• Your objective: Below are some records; state how many of their lines contain the word "each", and add nothing.
++++++++++
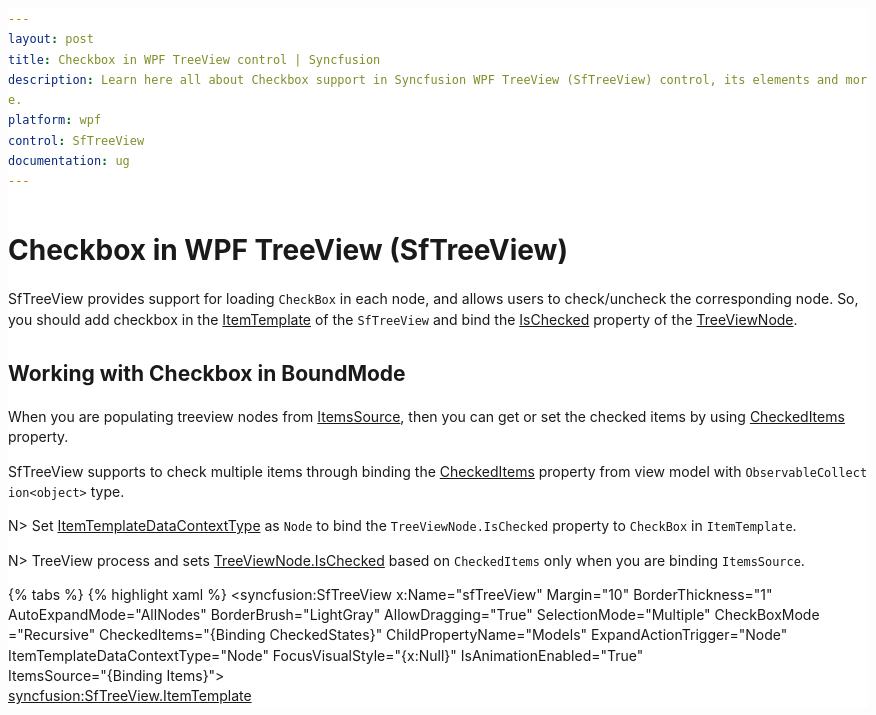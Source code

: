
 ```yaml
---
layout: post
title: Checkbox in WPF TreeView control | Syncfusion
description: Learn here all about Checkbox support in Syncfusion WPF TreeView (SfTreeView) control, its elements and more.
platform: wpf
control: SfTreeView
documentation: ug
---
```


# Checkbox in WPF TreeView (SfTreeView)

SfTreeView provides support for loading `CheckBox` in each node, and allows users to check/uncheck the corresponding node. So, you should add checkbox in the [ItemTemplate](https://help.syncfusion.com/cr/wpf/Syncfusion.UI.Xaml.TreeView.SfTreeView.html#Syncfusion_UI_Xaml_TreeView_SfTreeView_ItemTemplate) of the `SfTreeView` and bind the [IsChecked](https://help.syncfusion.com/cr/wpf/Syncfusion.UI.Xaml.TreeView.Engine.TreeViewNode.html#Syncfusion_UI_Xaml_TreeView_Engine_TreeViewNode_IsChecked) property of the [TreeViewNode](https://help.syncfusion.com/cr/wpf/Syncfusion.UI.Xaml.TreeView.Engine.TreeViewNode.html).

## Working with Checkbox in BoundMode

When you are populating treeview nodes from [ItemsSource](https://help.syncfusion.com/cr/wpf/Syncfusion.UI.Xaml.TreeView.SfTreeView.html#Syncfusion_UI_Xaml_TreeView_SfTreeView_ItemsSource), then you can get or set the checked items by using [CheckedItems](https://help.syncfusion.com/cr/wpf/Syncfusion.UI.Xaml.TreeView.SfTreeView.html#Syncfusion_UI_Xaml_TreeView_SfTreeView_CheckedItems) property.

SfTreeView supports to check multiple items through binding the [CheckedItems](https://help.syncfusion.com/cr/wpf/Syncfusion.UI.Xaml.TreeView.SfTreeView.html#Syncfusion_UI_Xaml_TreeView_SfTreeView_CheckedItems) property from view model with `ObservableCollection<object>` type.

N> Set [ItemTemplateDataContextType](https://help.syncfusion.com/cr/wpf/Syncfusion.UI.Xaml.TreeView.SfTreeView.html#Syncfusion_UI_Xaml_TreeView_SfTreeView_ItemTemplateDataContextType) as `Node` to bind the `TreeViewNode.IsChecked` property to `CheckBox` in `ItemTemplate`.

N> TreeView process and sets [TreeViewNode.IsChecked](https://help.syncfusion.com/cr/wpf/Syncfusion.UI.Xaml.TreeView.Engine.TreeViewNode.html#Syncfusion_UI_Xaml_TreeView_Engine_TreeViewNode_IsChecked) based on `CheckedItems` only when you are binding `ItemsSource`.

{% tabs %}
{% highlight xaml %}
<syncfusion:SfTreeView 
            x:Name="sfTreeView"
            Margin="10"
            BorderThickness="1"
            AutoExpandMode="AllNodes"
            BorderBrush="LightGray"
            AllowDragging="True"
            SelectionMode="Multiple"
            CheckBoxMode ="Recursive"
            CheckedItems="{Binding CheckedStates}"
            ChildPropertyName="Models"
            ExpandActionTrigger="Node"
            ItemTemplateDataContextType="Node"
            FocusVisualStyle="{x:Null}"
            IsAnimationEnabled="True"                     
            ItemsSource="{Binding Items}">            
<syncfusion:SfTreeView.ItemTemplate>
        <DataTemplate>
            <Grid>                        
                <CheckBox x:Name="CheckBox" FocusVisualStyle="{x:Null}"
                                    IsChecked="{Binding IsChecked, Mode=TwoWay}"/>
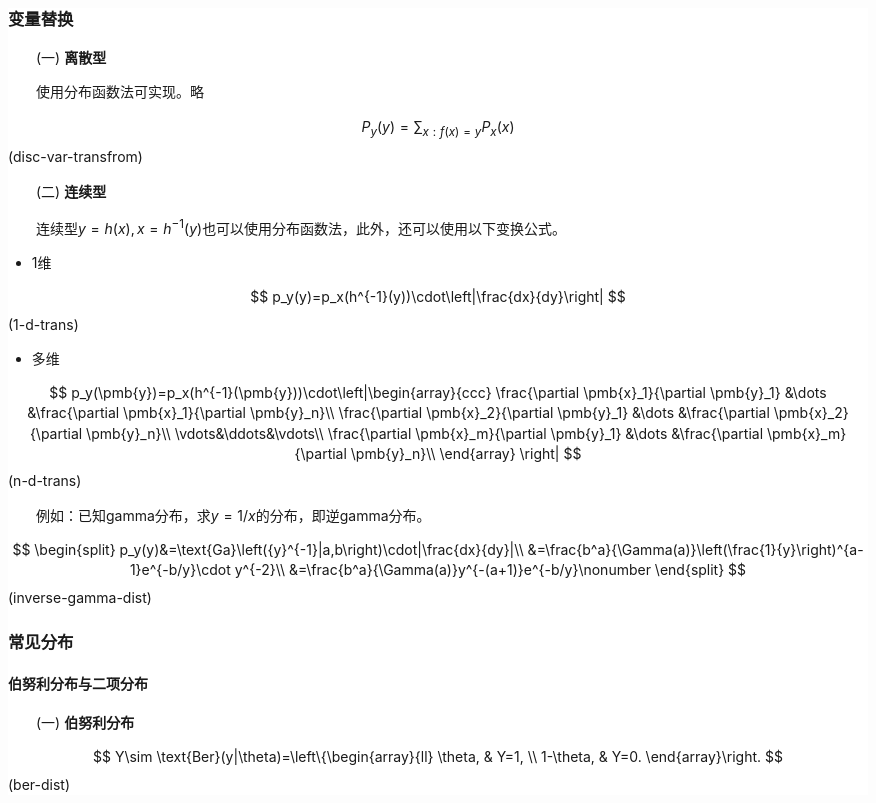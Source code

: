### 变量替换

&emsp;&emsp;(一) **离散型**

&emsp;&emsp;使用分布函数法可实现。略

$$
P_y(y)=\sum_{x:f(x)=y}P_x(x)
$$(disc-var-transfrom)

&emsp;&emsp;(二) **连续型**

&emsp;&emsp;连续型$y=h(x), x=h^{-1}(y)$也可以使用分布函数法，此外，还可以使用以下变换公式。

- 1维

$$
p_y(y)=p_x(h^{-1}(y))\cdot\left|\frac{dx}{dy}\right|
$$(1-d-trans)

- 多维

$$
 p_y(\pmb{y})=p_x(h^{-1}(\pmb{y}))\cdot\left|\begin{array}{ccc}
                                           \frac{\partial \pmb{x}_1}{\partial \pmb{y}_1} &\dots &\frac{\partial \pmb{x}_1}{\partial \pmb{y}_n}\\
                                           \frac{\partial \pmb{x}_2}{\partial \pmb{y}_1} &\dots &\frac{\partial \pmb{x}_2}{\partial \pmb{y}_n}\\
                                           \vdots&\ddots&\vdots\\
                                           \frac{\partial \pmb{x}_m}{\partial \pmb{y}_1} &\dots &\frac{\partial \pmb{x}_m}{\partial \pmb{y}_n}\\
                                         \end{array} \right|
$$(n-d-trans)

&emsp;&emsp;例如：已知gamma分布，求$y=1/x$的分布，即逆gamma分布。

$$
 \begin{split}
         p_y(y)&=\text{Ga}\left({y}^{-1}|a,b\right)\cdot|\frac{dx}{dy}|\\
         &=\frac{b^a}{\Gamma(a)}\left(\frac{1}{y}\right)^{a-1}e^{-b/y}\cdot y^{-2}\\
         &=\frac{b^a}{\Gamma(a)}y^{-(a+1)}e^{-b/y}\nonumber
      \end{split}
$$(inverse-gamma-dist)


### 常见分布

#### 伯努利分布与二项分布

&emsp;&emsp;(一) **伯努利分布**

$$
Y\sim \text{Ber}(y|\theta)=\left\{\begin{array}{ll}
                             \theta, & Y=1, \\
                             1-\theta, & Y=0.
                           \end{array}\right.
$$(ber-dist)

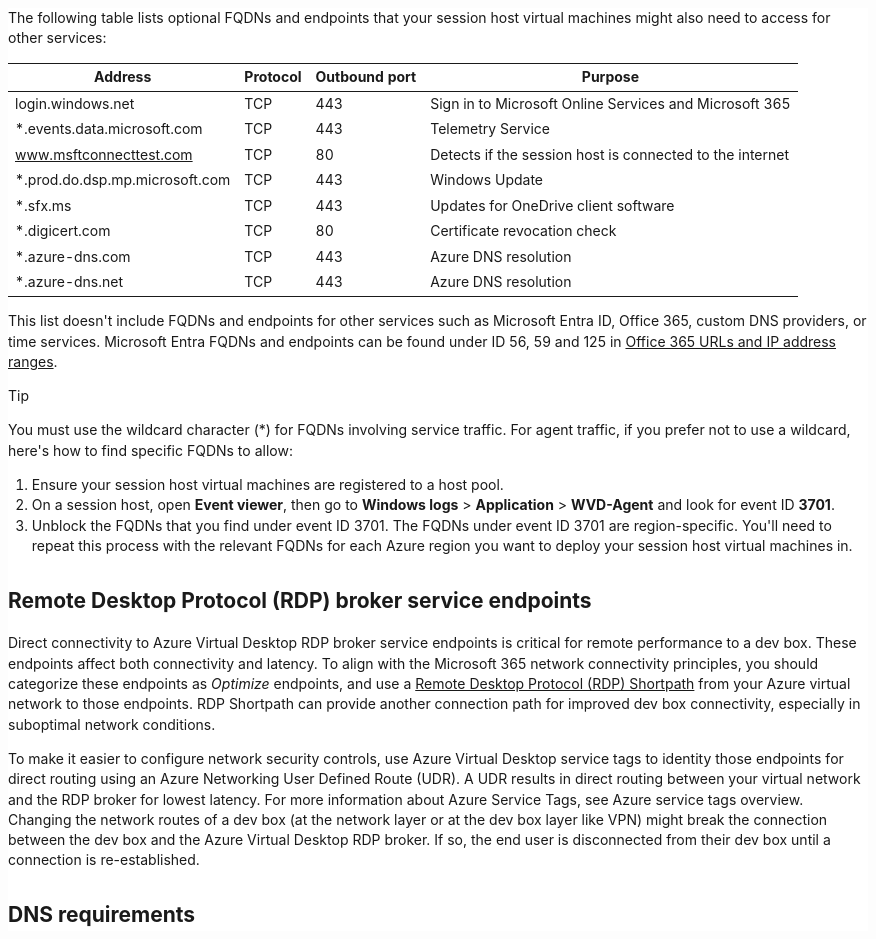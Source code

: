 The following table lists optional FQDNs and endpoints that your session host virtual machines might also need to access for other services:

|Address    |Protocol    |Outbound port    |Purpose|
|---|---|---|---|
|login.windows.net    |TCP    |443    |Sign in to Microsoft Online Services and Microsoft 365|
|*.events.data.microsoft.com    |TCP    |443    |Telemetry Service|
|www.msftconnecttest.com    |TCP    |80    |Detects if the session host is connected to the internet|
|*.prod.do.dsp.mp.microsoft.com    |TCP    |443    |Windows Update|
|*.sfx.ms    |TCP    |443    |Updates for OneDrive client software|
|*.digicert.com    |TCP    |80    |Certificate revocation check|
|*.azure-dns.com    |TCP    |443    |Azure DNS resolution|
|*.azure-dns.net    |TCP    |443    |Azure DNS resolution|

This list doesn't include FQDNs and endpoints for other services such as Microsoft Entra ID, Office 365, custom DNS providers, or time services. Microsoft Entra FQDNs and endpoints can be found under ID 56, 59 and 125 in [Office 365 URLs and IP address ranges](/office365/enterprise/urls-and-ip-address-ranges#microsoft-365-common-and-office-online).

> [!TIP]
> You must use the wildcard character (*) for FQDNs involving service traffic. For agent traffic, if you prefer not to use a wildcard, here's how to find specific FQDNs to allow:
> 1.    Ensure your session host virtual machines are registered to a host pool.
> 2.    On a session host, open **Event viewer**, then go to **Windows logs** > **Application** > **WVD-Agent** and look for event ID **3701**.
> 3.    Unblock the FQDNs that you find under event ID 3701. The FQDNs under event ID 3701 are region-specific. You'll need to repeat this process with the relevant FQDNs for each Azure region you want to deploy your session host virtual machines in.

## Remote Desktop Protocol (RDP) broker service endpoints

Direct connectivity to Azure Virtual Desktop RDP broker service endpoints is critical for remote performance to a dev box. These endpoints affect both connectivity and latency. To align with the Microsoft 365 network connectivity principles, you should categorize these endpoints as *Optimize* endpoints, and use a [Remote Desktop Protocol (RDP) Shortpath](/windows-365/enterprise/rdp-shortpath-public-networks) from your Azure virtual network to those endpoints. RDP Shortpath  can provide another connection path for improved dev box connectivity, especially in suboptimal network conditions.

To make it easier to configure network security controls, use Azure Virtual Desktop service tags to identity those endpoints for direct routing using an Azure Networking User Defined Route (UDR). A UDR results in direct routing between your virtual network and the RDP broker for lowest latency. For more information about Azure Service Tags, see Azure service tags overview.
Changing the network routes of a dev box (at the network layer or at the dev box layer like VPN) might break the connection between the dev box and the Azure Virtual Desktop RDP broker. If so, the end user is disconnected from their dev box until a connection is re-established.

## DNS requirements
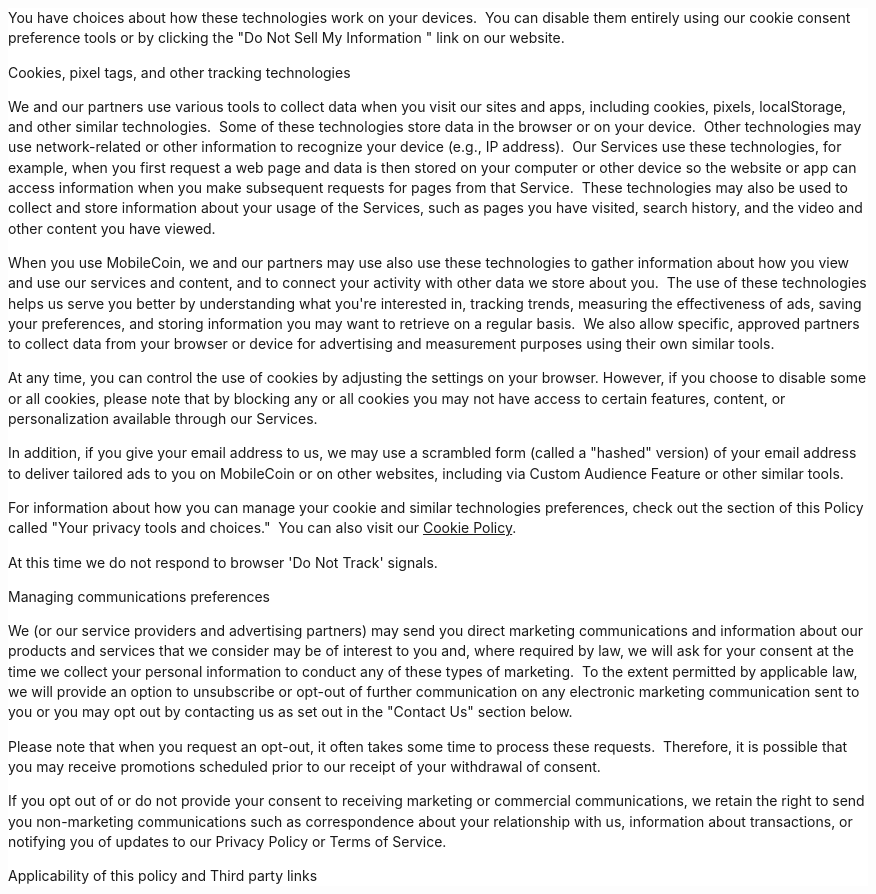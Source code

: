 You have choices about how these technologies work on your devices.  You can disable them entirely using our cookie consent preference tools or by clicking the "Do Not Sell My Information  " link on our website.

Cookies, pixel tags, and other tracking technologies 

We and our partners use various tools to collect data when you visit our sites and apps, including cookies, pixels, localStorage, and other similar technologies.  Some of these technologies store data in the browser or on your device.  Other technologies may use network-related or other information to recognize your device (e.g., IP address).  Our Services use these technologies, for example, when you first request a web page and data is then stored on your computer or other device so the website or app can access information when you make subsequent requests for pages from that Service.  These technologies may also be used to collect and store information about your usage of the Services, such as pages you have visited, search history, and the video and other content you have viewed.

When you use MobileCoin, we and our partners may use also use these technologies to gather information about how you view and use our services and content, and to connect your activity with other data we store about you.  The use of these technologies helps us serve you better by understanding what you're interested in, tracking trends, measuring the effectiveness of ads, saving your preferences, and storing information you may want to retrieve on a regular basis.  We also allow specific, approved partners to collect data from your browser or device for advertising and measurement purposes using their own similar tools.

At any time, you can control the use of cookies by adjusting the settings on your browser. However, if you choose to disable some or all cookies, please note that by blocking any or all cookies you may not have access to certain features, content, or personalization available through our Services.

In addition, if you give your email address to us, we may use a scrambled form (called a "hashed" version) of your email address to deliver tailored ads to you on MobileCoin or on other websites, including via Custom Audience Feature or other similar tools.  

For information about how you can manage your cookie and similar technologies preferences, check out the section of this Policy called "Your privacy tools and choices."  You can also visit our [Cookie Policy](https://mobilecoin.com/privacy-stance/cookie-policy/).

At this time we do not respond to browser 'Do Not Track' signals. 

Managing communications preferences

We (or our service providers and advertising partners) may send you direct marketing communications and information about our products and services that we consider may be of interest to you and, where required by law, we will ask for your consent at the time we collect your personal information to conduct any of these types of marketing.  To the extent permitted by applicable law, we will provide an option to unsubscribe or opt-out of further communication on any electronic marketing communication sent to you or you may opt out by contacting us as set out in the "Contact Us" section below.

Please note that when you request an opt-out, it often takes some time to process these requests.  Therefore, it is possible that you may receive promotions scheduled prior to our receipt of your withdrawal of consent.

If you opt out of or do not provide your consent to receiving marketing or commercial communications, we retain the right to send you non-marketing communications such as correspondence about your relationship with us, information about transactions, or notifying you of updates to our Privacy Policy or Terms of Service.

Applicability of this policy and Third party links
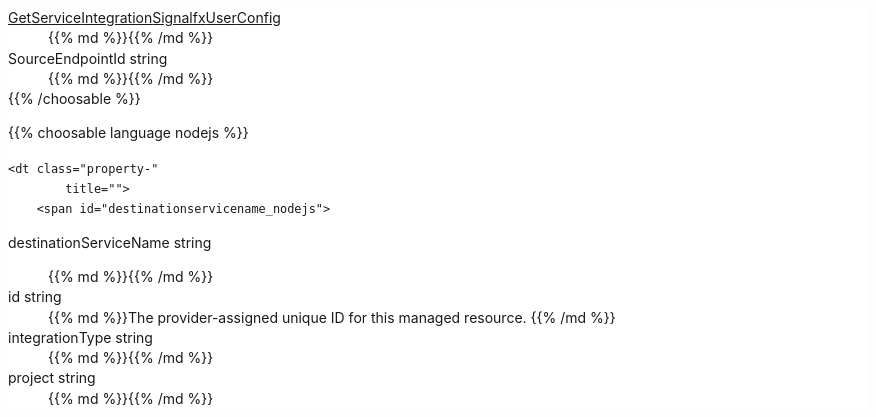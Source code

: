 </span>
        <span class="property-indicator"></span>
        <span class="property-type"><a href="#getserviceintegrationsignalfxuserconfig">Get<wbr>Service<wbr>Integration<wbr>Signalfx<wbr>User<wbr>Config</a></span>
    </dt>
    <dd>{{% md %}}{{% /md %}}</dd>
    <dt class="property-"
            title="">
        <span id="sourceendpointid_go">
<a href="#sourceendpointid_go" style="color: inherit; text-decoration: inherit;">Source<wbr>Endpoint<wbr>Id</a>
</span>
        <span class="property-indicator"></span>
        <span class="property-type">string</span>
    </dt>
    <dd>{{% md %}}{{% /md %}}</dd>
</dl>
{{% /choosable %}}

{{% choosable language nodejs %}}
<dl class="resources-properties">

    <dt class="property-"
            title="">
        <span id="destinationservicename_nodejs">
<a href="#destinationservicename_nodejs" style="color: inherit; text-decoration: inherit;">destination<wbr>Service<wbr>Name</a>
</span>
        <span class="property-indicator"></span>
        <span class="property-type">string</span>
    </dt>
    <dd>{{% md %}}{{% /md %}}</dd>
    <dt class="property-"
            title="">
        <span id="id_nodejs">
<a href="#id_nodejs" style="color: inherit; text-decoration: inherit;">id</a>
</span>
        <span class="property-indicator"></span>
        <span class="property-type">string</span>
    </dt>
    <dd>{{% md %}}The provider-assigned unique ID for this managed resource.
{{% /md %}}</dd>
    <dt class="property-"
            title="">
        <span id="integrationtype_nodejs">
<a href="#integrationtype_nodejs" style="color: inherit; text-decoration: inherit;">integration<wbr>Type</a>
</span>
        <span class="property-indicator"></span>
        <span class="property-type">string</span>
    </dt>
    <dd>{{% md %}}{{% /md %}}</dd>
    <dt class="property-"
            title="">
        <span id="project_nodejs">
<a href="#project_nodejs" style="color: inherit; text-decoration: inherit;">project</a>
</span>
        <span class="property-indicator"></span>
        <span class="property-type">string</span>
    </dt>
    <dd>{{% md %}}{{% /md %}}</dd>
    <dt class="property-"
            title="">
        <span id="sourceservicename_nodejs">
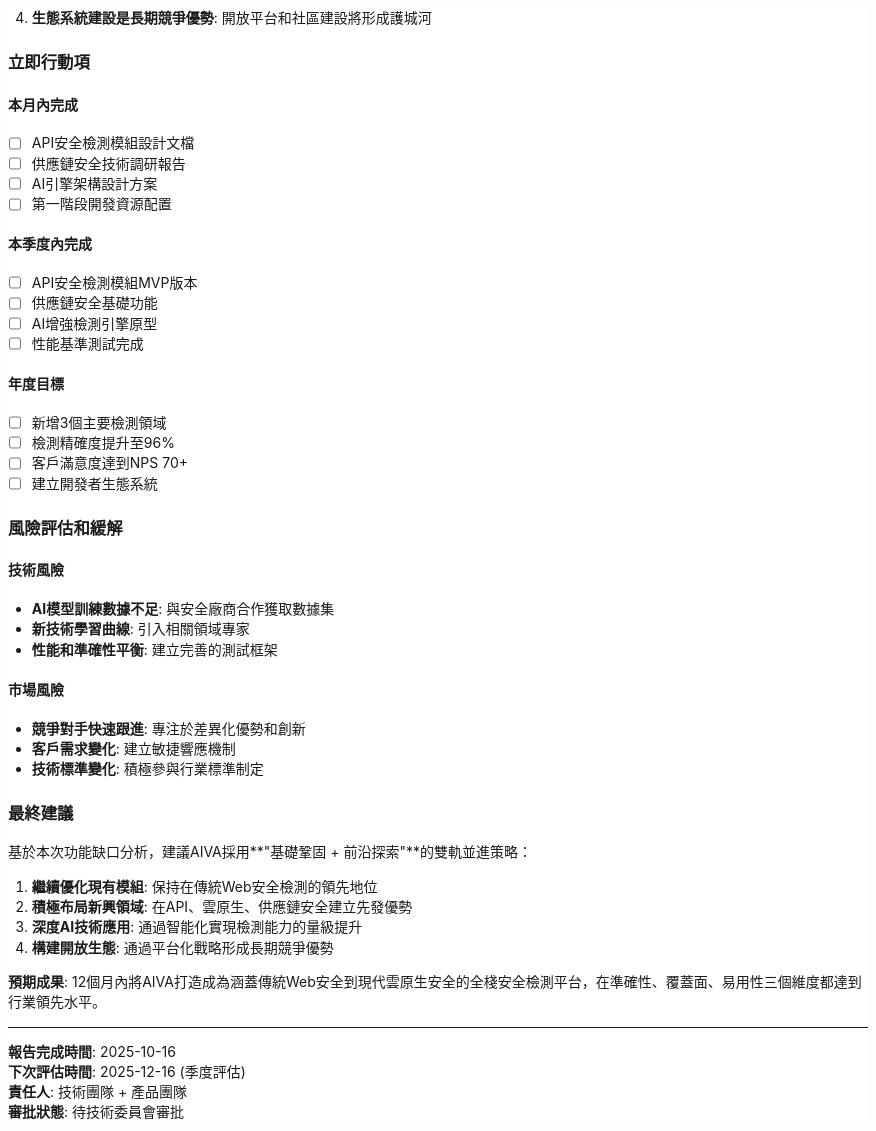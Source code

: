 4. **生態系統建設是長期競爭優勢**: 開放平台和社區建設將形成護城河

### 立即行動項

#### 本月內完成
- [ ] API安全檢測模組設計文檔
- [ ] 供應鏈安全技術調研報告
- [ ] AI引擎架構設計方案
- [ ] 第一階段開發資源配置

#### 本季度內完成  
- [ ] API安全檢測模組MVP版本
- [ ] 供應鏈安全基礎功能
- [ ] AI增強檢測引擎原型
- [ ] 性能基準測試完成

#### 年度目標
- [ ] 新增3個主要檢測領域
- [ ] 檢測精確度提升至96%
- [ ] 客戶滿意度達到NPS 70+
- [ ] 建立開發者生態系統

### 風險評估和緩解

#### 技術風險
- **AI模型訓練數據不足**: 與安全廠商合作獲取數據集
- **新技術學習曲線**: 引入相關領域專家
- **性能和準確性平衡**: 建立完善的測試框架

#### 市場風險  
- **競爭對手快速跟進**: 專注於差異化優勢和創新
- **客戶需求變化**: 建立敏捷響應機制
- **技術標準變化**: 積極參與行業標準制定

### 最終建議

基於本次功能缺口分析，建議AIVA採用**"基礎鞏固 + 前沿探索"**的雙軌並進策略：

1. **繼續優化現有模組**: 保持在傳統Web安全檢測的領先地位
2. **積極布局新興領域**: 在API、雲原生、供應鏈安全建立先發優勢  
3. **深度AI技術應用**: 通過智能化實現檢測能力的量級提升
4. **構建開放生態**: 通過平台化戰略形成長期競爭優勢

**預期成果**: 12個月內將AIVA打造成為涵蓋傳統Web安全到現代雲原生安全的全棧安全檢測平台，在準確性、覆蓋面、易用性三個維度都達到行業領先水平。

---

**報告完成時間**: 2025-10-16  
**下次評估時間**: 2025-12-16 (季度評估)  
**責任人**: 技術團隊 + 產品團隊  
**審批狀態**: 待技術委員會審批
++++++++++
• Completed exercise: 2